Italian wine is not something I really appreciated when I first started delving into this world of beverages. Every glass that I tried felt like watching a marathon of Full House, not that interesting with a homey message that smacks you across the face. However, after my epiphany that Chardonnay could be delicious, I gave it another chance. Though I decided to expand my horizons, my experience of Italian wine revolved around the red. A Nebbiolo here, a Super Tuscan there, and I had a firmer grasp of what Italy had to offer. Still, bubbles were hardly on my radar until November of 2015.
For those of you who have read my little paragraph about PROTOCOL Wine and #Winestudio, feel free to skip this section and jump down to the good stuff below. For those of you out of the loop, #WineStudio is a monthly Twitter discussion where wine enthusiasts get together to gush over wine, what goes into making it, and the impact it has on us imbibers. What I appreciate about this group is that it is a no judgement zone where my novice self can express my opinions and ask questions while also learning a lot.
I am very much new to my study of wine, but even I know serious winos almost always bow down to sparkling; so, when I saw that it was going to be bubbly month, I immediately threw my hat in the ring. I had seen Ferrari wines at a local Italian restaurant that doubles as a wine shop, but I had never bothered to pick it up. Sugary Italian bubbles only fit to be mixed into a cocktail were what I was used to, and I did not have any interest in diving into yet another disappointing bottle. Unsurprisingly, the opinions I formed at twenty-one were wrong.
Ferrari Wines, unlike that other Ferrari with which you’re probably familiar, produces traditional method sparkling wines. To kick off the month, we began with the classic NV Ferrari Brut. This wine made up of 100% Chardonnay was the simplest of the sparklers we tried, but shone with crisp fruity flavors. Pale gold in color, tart apples dominated the palate and a touch of toast edged out the well balanced wine. I took advantage of this one in the morning to pair with bacon and eggs, and it was a solid brunch accompaniment. The most economical of the Ferrari wines, the SRP of $25 makes this an easily accessible entry into what this winery has to offer.
To mix it up a little bit, we also spent some time with the NV Ferrari Brut Rosé, a fun wine with depth that consisted of 60% Pinot Nero and 40% Chardonnay. The lush pink wine highlighted floral flavors and ripe strawberry. It was dry and food friendly, making it one that’s easy to bring to a BYO where you don’t know what food will be offered. Slightly pricier at around $36, it wasn’t one I could drink every day, yet I still enjoyed it all the same.

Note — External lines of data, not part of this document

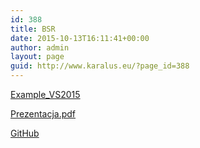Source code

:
```yaml
---
id: 388
title: BSR
date: 2015-10-13T16:11:41+00:00
author: admin
layout: page
guid: http://www.karalus.eu/?page_id=388
---
```

[Example_VS2015](/blog/wp-content/uploads/2015/10/BankWcfSoapExample.zip)

[Prezentacja.pdf](/blog/wp-content/uploads/2015/10/WCF-Soap.pdf)

[GitHub](https://github.com/AdrianRamzes/WcfSoapServiceExample)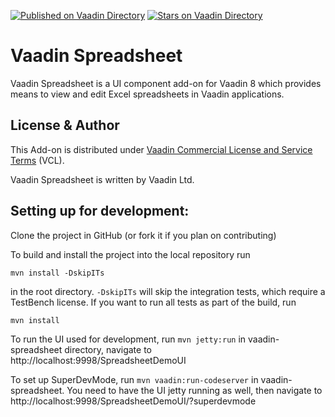 [![Published on Vaadin  Directory](https://img.shields.io/badge/Vaadin%20Directory-published-00b4f0.svg)](https://vaadin.com/directory/component/vaadin-spreadsheet)
[![Stars on Vaadin Directory](https://img.shields.io/vaadin-directory/star/vaadin-spreadsheet.svg)](https://vaadin.com/directory/component/vaadin-spreadsheet)


# Vaadin Spreadsheet

Vaadin Spreadsheet is a UI component add-on for Vaadin 8 which provides means to view and edit Excel spreadsheets in Vaadin applications.

## License & Author

This Add-on is distributed under [Vaadin Commercial License and Service Terms](https://vaadin.com/commercial-license-and-service-terms) (VCL).

Vaadin Spreadsheet is written by Vaadin Ltd.


## Setting up for development:

Clone the project in GitHub (or fork it if you plan on contributing)

To build and install the project into the local repository run 

```
mvn install -DskipITs
```

in the root directory. `-DskipITs` will skip the integration tests, which require a TestBench license. If you want to run all tests as part of the build, run

```
mvn install
```

To run the UI used for development, run `mvn jetty:run` in vaadin-spreadsheet directory, navigate to http://localhost:9998/SpreadsheetDemoUI

To set up SuperDevMode, run `mvn vaadin:run-codeserver` in vaadin-spreadsheet. You need to have the UI jetty running as well, then navigate to http://localhost:9998/SpreadsheetDemoUI/?superdevmode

After two good, though not mind-blowing wines, I opened up the bottle that converted me into an Italian sparkling superfan. The pale yellow 2007 Perlé lingered in mouthwatering ways. It had a little bit of everything; it was tart, juicy, nutty, and had a hint of bitter to it. Essentially a joy to drink. I was ready to hide this one away for myself like Sméagol with his ring. We finished the bottle in one go, though I could have filled a whole fridge. This one is a steal with an SRP of $38, and the one I would suggest that everyone pick up.
Throughout #WineStudio we had explored progressively more complex bottles of bubbles, and that fact was underscored by the 2002 Guilio Ferrari Riserve del Fondatore. I saved this one for Thanksgiving, to share with my uncle- one of the few people in my family who is as into trying drinks as I am. Giving off aromas of stone fruits like white peach with a hint of nuts, this was one of those wines you could spend as much time smelling as drinking. However, for the average wine drinker, this isn’t the right bottle to buy. At a SRP of $120, it’s a much better investment for someone passionate about wine who will open this for the right occasion.
Though these bubbles all came from the same Italian winery, the bottles we tried throughout #WineStudio showcased a nice breadth of sparkling options. Those new to bubbles would be at home with the traditional Ferrari Brut; those who are more advanced could easily spend some time with the Perlé. I don’t know about the wines produced when Ferrari was originally founded in 1902, but if they were anything like these, it’s no wonder why the company has thrived. In 2016, buzzwords like sustainable agriculture are perfect marketing tools, but take one sip, and you’ll understand why Ferrari is more than just a name.
These wines were kindly provided to me by the company listed above, but all opinions are my own.